In stud-based games the deal always starts with the first player to the left of the dealer. One exception could be in very high limit where players have decided that it will be dealt off of a rotating button, but that would be a rare event.
Drawing cards when games break
When a game breaks down (in both button and stud-based games) and another game of the same limit and format is running, the players from the breaking game must draw to determine the order of the list for the active game. This is normally done with the dealer spreading the deck and each player drawing one card face up. Again, the list order is determined by the cards’ rank (high to low) with ties broken by the suits.

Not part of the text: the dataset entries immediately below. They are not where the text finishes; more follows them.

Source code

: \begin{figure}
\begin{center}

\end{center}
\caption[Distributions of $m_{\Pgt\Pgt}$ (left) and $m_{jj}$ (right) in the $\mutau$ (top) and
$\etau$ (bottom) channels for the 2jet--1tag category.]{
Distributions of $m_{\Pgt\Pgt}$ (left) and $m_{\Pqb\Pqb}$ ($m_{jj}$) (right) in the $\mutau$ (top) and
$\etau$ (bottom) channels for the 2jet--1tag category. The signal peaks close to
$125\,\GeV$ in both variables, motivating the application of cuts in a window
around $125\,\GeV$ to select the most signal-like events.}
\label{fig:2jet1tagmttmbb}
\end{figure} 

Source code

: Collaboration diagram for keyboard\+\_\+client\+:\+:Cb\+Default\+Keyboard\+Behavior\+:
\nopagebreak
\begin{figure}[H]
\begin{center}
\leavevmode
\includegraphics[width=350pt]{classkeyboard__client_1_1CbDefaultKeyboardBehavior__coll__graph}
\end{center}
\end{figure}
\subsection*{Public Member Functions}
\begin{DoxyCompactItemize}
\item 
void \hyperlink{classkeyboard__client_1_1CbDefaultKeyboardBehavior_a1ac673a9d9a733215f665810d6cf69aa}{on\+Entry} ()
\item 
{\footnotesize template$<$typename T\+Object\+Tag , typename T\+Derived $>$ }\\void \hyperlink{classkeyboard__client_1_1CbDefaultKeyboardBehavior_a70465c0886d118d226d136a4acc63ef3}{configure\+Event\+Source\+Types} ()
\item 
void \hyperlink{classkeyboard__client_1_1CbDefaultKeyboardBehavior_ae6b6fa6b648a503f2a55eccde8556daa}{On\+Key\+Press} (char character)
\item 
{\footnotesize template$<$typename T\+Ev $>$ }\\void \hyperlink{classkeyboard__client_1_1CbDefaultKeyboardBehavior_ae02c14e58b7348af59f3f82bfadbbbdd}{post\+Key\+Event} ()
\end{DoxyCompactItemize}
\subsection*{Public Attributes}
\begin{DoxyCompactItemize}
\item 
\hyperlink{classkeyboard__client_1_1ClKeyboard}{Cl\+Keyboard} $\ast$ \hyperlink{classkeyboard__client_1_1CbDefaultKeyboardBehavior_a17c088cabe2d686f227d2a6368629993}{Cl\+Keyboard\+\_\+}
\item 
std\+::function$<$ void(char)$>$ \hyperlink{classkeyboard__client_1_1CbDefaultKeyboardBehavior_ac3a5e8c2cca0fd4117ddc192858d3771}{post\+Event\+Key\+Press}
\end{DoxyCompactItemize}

Players who have an absent button and haven’t been active in the game or are away from the table aren’t included in the draw when a game breaks. Those players would be added to the list after the names of those who drew a card.
Most home games are established with a drawing rule to start the game. Drawing for the high card is usually the best way to kick off the game of your choice and control the dealer button. In some home games that play with dealer’s choice games, the player with the button may choose to play a particular game for one round of the table. When the button returns to the same starting position, the next player to receive the button then calls his or her game choice for the next round of the table.
If your favorite home game runs more than one table, when one breaks down, drawing to set a list for the first seat open makes perfect sense.
When a new game starts in online poker, a high card draw is done for the button. When a game of online poker breaks down, the game is over and there is no draw for another table. The good news is you can immediately put your name on a list for any game of your choice and within a short time you’ll be in another game firing up the action.
Many online poker sites offer Player Points (used in the VIP tier programs) for starting new games. The great thing about online poker is you can start and enter games and leave at any time — and there’s always a seat open when you return.